CBDアイソレートとヘンプオイルの区別を食品当局に要請
英国のヘンプ業界関係者グループは、英国食品基準庁(FSA)に対し、全草由来のヘンプエキスを「ノベルフード(新規食品)」として扱うべきかを明確にするよう正式に要請した。関係者らは、ヘンプエキスには長い安全利用の歴史があり、一般的な食品法の下で扱われるべきだと主張している。この要請は、FSAの従来の立場に異議を唱え、歴史的証拠に基づく政策転換を求めるものだ。
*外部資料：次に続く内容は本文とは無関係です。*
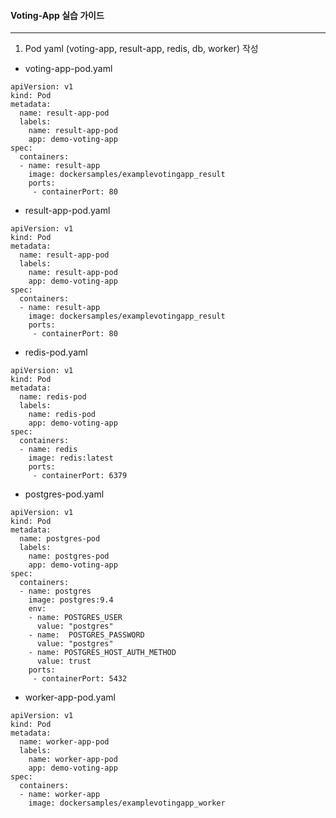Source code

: #### Voting-App 실습 가이드
----

1. Pod yaml (voting-app, result-app, redis, db, worker) 작성
  - voting-app-pod.yaml
  ```
  apiVersion: v1
  kind: Pod
  metadata:
    name: result-app-pod
    labels:
      name: result-app-pod
      app: demo-voting-app
  spec:
    containers:
    - name: result-app
      image: dockersamples/examplevotingapp_result
      ports:
       - containerPort: 80
  ```
  
  - result-app-pod.yaml
  ```
  apiVersion: v1
  kind: Pod
  metadata:
    name: result-app-pod
    labels:
      name: result-app-pod
      app: demo-voting-app
  spec:
    containers:
    - name: result-app
      image: dockersamples/examplevotingapp_result
      ports:
       - containerPort: 80
  ```
  
  - redis-pod.yaml
  ```
  apiVersion: v1
  kind: Pod
  metadata:
    name: redis-pod
    labels:
      name: redis-pod
      app: demo-voting-app
  spec:
    containers:
    - name: redis
      image: redis:latest
      ports:
       - containerPort: 6379
  ```
  
  - postgres-pod.yaml
  ```
  apiVersion: v1
  kind: Pod
  metadata:
    name: postgres-pod
    labels:
      name: postgres-pod
      app: demo-voting-app
  spec:
    containers:
    - name: postgres
      image: postgres:9.4
      env:
      - name: POSTGRES_USER
        value: "postgres"
      - name:  POSTGRES_PASSWORD
        value: "postgres"
      - name: POSTGRES_HOST_AUTH_METHOD
        value: trust
      ports:
       - containerPort: 5432
  ```
  
  - worker-app-pod.yaml
  ```
  apiVersion: v1
  kind: Pod
  metadata:
    name: worker-app-pod
    labels:
      name: worker-app-pod
      app: demo-voting-app
  spec:
    containers:
    - name: worker-app
      image: dockersamples/examplevotingapp_worker
  ```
コンサルタント会社「Hemp Hound Agency」が作成したこの要請は、複数のステークホルダーが署名した「Article 4申請」と呼ばれるもの。冷圧搾、チンキ、エタノール抽出といった伝統的手法で製造されたフルスペクトラムおよびブロードスペクトラム抽出物には、1997年5月以前からの使用実績があるとし、ノベルフードの対象外とすべきだと主張している。
歴史的利用の証拠
申請書は、欧州委員会や英国の記録を引用し、1997年以前からヘンプの花がティーや醸造、フレーバーに使用されていたことを示した。また、当時すでにヘンプ抽出物入り飲料が合法的に取引されていた事例もある。
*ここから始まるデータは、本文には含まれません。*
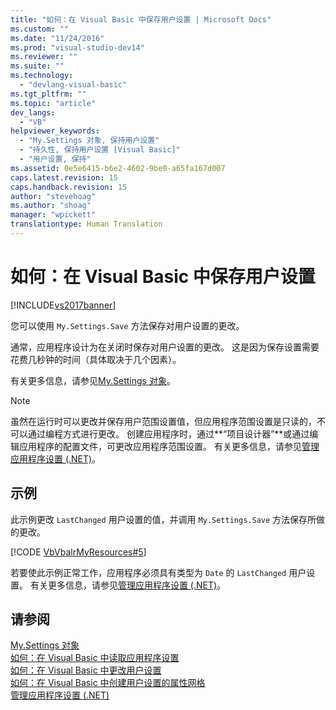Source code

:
 ```yaml
---
title: "如何：在 Visual Basic 中保存用户设置 | Microsoft Docs"
ms.custom: ""
ms.date: "11/24/2016"
ms.prod: "visual-studio-dev14"
ms.reviewer: ""
ms.suite: ""
ms.technology: 
  - "devlang-visual-basic"
ms.tgt_pltfrm: ""
ms.topic: "article"
dev_langs: 
  - "VB"
helpviewer_keywords: 
  - "My.Settings 对象, 保持用户设置"
  - "持久性, 保持用户设置 [Visual Basic]"
  - "用户设置, 保持"
ms.assetid: 0e5e6415-b6e2-4602-9be0-a65fa167d007
caps.latest.revision: 15
caps.handback.revision: 15
author: "stevehoag"
ms.author: "shoag"
manager: "wpickett"
translationtype: Human Translation
---
```

# 如何：在 Visual Basic 中保存用户设置
[!INCLUDE[vs2017banner](../../../../csharp/includes/vs2017banner.md)]

您可以使用 `My.Settings.Save` 方法保存对用户设置的更改。  
  
 通常，应用程序设计为在关闭时保存对用户设置的更改。  这是因为保存设置需要花费几秒钟的时间（具体取决于几个因素）。  
  
 有关更多信息，请参见[My.Settings 对象](../../../../visual-basic/language-reference/objects/my-settings-object.md)。  
  
> [!NOTE]
>  虽然在运行时可以更改并保存用户范围设置值，但应用程序范围设置是只读的，不可以通过编程方式进行更改。  创建应用程序时，通过**“项目设计器”**或通过编辑应用程序的配置文件，可更改应用程序范围设置。  有关更多信息，请参见[管理应用程序设置 \(.NET\)](/visual-studio/ide/managing-application-settings-dotnet)。  
  
## 示例  
 此示例更改 `LastChanged` 用户设置的值，并调用 `My.Settings.Save` 方法保存所做的更改。  
  
 [!CODE [VbVbalrMyResources#5](../CodeSnippet/VS_Snippets_VBCSharp/VbVbalrMyResources#5)]  
  
 若要使此示例正常工作，应用程序必须具有类型为 `Date` 的 `LastChanged` 用户设置。  有关更多信息，请参见[管理应用程序设置 \(.NET\)](/visual-studio/ide/managing-application-settings-dotnet)。  
  
## 请参阅  
 [My.Settings 对象](../../../../visual-basic/language-reference/objects/my-settings-object.md)   
 [如何：在 Visual Basic 中读取应用程序设置](../../../../visual-basic/developing-apps/programming/app-settings/how-to-read-application-settings.md)   
 [如何：在 Visual Basic 中更改用户设置](../../../../visual-basic/developing-apps/programming/app-settings/how-to-change-user-settings.md)   
 [如何：在 Visual Basic 中创建用户设置的属性网格](../../../../visual-basic/developing-apps/programming/app-settings/how-to-create-property-grids-for-user-settings.md)   
 [管理应用程序设置 \(.NET\)](/visual-studio/ide/managing-application-settings-dotnet)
「CBDはここ10年で突然現れたものではなく、常にヘンプ食品の自然な成分でした」と申請書は述べ、CBDを含むヘンプオイルは歴史的に消費されてきた食品であると強調した。
全草抽出物とアイソレートの違い
申請は、全草由来の抽出物と精製されたカンナビノイドアイソレートを区別。アイソレートや合成CBDはノベルフードや医薬品の枠組みに属する一方、THCが0.2%未満の全草由来製品は食品法の対象であるべきとした。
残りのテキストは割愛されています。